Impulse buying causing serious welfare crisis, survey finds.
Nearly a third of puppies bought online suffer illness or death in their first year, new research by the Kennel Club suggests.
According to a survey, 18 per cent of those who bought a puppy directly over the internet said their pet developed an ongoing illness, or sickness leading to eventual death, within 12 months. A further 13 per cent of puppies became ill but later recovered.
A quarter of puppies bought in this way went on to die before their fifth birthday.
The most common conditions reported in pups were gastrointestinal issues (14 per cent), skin problems (19 per cent), pneumonia (eight per cent), kennel cough (10 per cent) and parvovirus (four per cent).
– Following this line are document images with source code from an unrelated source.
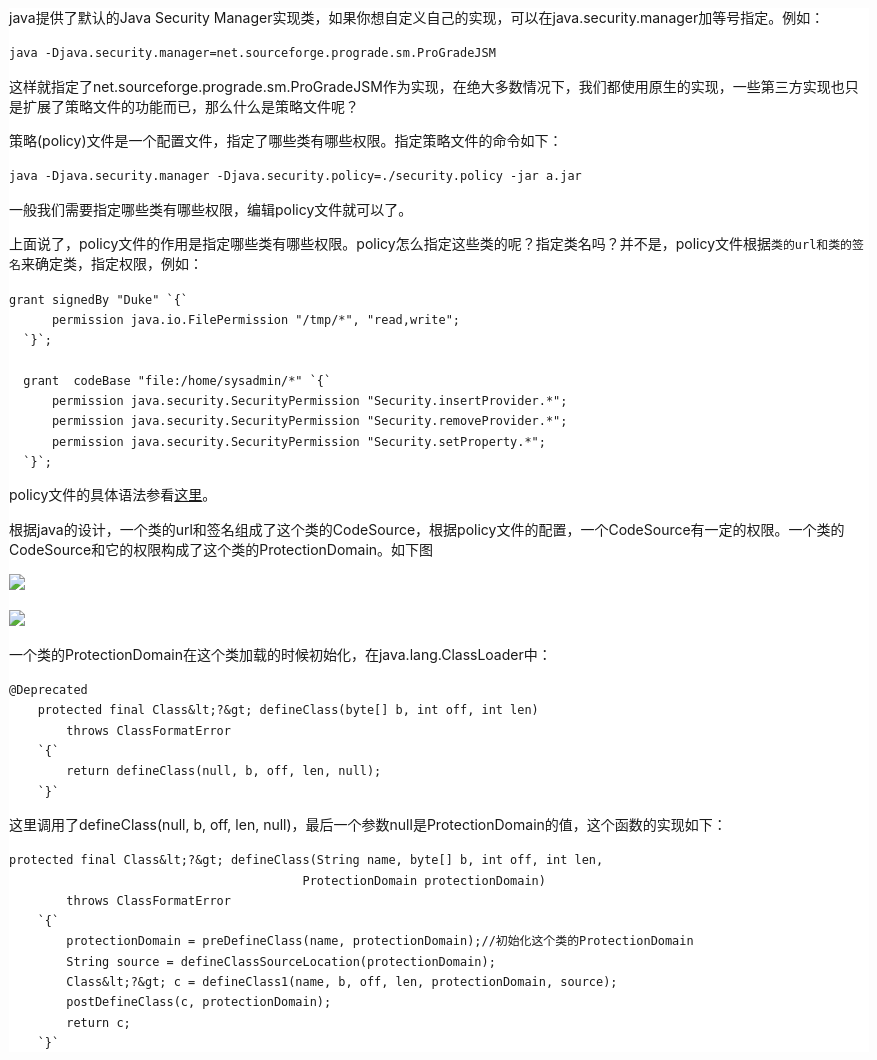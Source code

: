 java提供了默认的Java Security Manager实现类，如果你想自定义自己的实现，可以在java.security.manager加等号指定。例如：

```
java -Djava.security.manager=net.sourceforge.prograde.sm.ProGradeJSM
```

这样就指定了net.sourceforge.prograde.sm.ProGradeJSM作为实现，在绝大多数情况下，我们都使用原生的实现，一些第三方实现也只是扩展了策略文件的功能而已，那么什么是策略文件呢？

策略(policy)文件是一个配置文件，指定了哪些类有哪些权限。指定策略文件的命令如下：

```
java -Djava.security.manager -Djava.security.policy=./security.policy -jar a.jar
```

一般我们需要指定哪些类有哪些权限，编辑policy文件就可以了。

上面说了，policy文件的作用是指定哪些类有哪些权限。policy怎么指定这些类的呢？指定类名吗？并不是，policy文件根据`类的url和类的签名`来确定类，指定权限，例如：

```
grant signedBy "Duke" `{`
      permission java.io.FilePermission "/tmp/*", "read,write";
  `}`;

  grant  codeBase "file:/home/sysadmin/*" `{`
      permission java.security.SecurityPermission "Security.insertProvider.*";
      permission java.security.SecurityPermission "Security.removeProvider.*";
      permission java.security.SecurityPermission "Security.setProperty.*";
  `}`;
```

policy文件的具体语法参看[这里](https://docs.oracle.com/javase/8/docs/technotes/guides/security/PolicyFiles.html)。

根据java的设计，一个类的url和签名组成了这个类的CodeSource，根据policy文件的配置，一个CodeSource有一定的权限。一个类的CodeSource和它的权限构成了这个类的ProtectionDomain。如下图

[![](https://i.loli.net/2018/07/10/5b449bdc3073a.png)](https://i.loli.net/2018/07/10/5b449bdc3073a.png)

[![](https://i.loli.net/2018/07/10/5b449c071e6e2.png)](https://i.loli.net/2018/07/10/5b449c071e6e2.png)

一个类的ProtectionDomain在这个类加载的时候初始化，在java.lang.ClassLoader中：

```
@Deprecated
    protected final Class&lt;?&gt; defineClass(byte[] b, int off, int len)
        throws ClassFormatError
    `{`
        return defineClass(null, b, off, len, null);
    `}`
```

这里调用了defineClass(null, b, off, len, null)，最后一个参数null是ProtectionDomain的值，这个函数的实现如下：

```
protected final Class&lt;?&gt; defineClass(String name, byte[] b, int off, int len,
                                         ProtectionDomain protectionDomain)
        throws ClassFormatError
    `{`
        protectionDomain = preDefineClass(name, protectionDomain);//初始化这个类的ProtectionDomain
        String source = defineClassSourceLocation(protectionDomain);
        Class&lt;?&gt; c = defineClass1(name, b, off, len, protectionDomain, source);
        postDefineClass(c, protectionDomain);
        return c;
    `}`
```
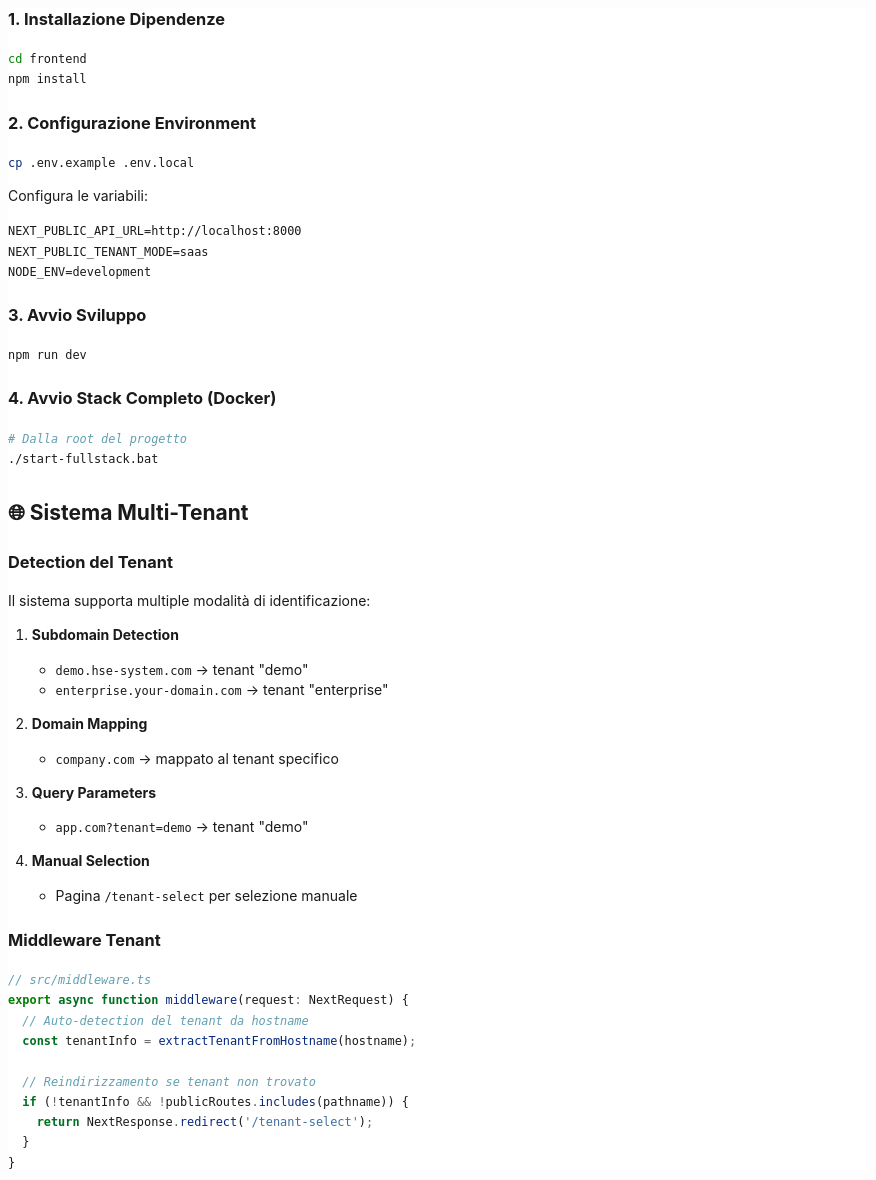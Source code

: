 ### 1. Installazione Dipendenze
```bash
cd frontend
npm install
```

### 2. Configurazione Environment
```bash
cp .env.example .env.local
```

Configura le variabili:
```env
NEXT_PUBLIC_API_URL=http://localhost:8000
NEXT_PUBLIC_TENANT_MODE=saas
NODE_ENV=development
```

### 3. Avvio Sviluppo
```bash
npm run dev
```

### 4. Avvio Stack Completo (Docker)
```bash
# Dalla root del progetto
./start-fullstack.bat
```

## 🌐 Sistema Multi-Tenant

### Detection del Tenant
Il sistema supporta multiple modalità di identificazione:

1. **Subdomain Detection**
   - `demo.hse-system.com` → tenant "demo"
   - `enterprise.your-domain.com` → tenant "enterprise"

2. **Domain Mapping**
   - `company.com` → mappato al tenant specifico

3. **Query Parameters**
   - `app.com?tenant=demo` → tenant "demo"

4. **Manual Selection**
   - Pagina `/tenant-select` per selezione manuale

### Middleware Tenant
```typescript
// src/middleware.ts
export async function middleware(request: NextRequest) {
  // Auto-detection del tenant da hostname
  const tenantInfo = extractTenantFromHostname(hostname);
  
  // Reindirizzamento se tenant non trovato
  if (!tenantInfo && !publicRoutes.includes(pathname)) {
    return NextResponse.redirect('/tenant-select');
  }
}
```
Kennel Club secretary Caroline Kisko said the ability to impulse buy online is having an “alarming impact” on the way people buy puppies.
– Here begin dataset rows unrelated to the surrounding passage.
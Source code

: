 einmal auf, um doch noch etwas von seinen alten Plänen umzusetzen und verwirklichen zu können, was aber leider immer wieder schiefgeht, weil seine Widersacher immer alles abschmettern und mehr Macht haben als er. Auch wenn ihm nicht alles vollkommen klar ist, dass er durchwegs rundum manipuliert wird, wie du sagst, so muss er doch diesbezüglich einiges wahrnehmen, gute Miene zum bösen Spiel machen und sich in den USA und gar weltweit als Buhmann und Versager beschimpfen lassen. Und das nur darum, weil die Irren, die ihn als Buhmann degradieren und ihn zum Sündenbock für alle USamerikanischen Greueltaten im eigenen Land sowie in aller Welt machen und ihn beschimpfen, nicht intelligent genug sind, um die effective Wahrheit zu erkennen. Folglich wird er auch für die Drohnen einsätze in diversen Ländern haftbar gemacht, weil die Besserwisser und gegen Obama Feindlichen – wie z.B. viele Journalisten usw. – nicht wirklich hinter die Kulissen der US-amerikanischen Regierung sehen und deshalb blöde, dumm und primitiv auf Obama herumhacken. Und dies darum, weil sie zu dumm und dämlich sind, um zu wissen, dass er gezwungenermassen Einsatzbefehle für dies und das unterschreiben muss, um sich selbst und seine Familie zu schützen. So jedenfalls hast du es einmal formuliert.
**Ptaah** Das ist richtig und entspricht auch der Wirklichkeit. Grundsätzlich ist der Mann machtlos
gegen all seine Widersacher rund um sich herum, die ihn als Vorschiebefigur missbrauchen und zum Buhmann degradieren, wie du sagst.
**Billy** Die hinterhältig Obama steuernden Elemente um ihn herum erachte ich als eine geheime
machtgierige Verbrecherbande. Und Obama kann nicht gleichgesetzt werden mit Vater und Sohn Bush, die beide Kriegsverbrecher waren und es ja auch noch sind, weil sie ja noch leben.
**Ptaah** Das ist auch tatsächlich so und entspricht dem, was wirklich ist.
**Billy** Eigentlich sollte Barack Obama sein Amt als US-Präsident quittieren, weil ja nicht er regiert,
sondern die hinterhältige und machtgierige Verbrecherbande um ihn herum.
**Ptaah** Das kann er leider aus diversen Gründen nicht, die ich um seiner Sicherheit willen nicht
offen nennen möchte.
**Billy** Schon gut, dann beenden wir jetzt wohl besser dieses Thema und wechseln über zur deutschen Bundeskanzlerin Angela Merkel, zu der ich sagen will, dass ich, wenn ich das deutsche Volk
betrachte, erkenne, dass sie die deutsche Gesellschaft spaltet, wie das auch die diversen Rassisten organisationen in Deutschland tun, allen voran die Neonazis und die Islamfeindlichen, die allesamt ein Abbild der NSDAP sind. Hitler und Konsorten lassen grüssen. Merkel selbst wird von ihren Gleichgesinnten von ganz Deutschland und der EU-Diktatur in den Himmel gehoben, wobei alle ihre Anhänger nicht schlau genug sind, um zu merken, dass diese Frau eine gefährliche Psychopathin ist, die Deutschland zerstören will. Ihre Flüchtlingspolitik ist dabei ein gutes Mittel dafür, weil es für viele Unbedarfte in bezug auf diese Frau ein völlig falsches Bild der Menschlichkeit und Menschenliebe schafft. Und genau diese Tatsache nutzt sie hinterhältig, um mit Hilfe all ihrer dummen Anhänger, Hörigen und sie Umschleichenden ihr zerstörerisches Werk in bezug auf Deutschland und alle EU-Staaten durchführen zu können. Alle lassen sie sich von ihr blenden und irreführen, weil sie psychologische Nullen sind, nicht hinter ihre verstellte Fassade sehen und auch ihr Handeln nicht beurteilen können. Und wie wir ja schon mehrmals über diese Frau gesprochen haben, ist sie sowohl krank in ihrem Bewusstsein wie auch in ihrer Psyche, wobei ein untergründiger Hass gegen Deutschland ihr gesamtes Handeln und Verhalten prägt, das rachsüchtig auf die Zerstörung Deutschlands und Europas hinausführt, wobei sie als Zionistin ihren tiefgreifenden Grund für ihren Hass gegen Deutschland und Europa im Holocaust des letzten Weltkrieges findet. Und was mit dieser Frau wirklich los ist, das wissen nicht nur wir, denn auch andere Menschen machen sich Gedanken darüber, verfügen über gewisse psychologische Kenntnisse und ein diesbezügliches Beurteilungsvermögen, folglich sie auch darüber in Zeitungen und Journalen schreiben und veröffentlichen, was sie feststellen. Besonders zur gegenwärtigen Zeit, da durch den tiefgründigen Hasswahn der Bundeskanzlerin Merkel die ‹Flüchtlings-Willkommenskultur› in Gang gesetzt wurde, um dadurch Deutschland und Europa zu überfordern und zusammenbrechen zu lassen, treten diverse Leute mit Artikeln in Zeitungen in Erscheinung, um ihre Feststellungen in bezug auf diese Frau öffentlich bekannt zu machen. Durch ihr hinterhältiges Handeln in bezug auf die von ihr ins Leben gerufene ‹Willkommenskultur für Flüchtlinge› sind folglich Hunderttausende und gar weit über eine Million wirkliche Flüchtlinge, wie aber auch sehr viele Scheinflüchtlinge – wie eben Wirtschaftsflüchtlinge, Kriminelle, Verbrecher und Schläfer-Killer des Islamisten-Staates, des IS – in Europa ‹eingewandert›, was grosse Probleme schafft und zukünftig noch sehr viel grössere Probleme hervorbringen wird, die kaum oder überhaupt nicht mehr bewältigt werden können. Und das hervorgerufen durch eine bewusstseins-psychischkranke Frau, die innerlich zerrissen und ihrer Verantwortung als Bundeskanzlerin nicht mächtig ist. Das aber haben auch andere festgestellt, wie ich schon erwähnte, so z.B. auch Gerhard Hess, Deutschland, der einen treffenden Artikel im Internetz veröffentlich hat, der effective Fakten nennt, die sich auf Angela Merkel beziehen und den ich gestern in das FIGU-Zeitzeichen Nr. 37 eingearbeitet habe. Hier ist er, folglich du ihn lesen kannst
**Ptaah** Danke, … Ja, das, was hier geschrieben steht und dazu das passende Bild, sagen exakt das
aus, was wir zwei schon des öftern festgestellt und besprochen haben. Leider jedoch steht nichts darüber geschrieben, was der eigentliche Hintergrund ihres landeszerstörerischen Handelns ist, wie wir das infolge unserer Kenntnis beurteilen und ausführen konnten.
One in three people surveyed did less than two hours’ research before buying their pet, which is leading to a “serious welfare crisis”, she added. Roughly the same percentage of people admitted that they would not know how to spot a rogue puppy breeder.
Despite the government’s plans to ban third party puppy sales, backstreet breeders can still sell directly to puppy buyers whilst masking terrible welfare issues, the Kennel Club warned.
Kisko added: “…the yawning gap in puppy buyer awareness about how to identify a good breeder leaves people – and dogs – very vulnerable.”
The Kennel Club has teamed up with celebrities to create a film that aims to help owners with spotting rogue breeders.